WHAT THE TASK REQUIRES >> The expected reply is all of the data, returned exactly.

SOURCE DATA >>
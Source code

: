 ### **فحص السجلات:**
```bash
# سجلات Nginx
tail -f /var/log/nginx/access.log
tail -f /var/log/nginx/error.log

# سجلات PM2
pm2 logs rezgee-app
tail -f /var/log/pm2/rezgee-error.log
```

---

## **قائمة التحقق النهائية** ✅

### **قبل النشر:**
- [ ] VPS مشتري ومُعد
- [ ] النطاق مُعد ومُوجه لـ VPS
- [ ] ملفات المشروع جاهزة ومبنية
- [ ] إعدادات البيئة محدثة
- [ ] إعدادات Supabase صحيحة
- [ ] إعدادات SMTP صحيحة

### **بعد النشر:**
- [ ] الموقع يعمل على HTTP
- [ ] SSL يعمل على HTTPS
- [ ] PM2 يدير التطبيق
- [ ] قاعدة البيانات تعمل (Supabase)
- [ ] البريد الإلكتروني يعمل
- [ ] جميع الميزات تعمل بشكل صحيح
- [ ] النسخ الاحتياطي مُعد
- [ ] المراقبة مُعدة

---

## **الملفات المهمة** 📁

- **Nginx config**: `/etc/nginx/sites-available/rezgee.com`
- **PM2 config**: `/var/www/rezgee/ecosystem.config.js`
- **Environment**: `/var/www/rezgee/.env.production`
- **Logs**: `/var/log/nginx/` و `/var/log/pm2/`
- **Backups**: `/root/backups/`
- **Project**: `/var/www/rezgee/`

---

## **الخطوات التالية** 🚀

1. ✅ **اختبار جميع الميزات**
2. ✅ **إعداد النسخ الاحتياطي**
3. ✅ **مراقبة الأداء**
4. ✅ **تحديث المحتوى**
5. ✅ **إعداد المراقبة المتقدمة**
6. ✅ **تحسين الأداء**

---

ANSWER TO THIS PROBLEM >>
Source code

: ### **فحص السجلات:**
```bash
# سجلات Nginx
tail -f /var/log/nginx/access.log
tail -f /var/log/nginx/error.log

# سجلات PM2
pm2 logs rezgee-app
tail -f /var/log/pm2/rezgee-error.log
```

---

## **قائمة التحقق النهائية** ✅

### **قبل النشر:**
- [ ] VPS مشتري ومُعد
- [ ] النطاق مُعد ومُوجه لـ VPS
- [ ] ملفات المشروع جاهزة ومبنية
- [ ] إعدادات البيئة محدثة
- [ ] إعدادات Supabase صحيحة
- [ ] إعدادات SMTP صحيحة

### **بعد النشر:**
- [ ] الموقع يعمل على HTTP
- [ ] SSL يعمل على HTTPS
- [ ] PM2 يدير التطبيق
- [ ] قاعدة البيانات تعمل (Supabase)
- [ ] البريد الإلكتروني يعمل
- [ ] جميع الميزات تعمل بشكل صحيح
- [ ] النسخ الاحتياطي مُعد
- [ ] المراقبة مُعدة

---

## **الملفات المهمة** 📁

- **Nginx config**: `/etc/nginx/sites-available/rezgee.com`
- **PM2 config**: `/var/www/rezgee/ecosystem.config.js`
- **Environment**: `/var/www/rezgee/.env.production`
- **Logs**: `/var/log/nginx/` و `/var/log/pm2/`
- **Backups**: `/root/backups/`
- **Project**: `/var/www/rezgee/`

---

## **الخطوات التالية** 🚀

1. ✅ **اختبار جميع الميزات**
2. ✅ **إعداد النسخ الاحتياطي**
3. ✅ **مراقبة الأداء**
4. ✅ **تحديث المحتوى**
5. ✅ **إعداد المراقبة المتقدمة**
6. ✅ **تحسين الأداء**

---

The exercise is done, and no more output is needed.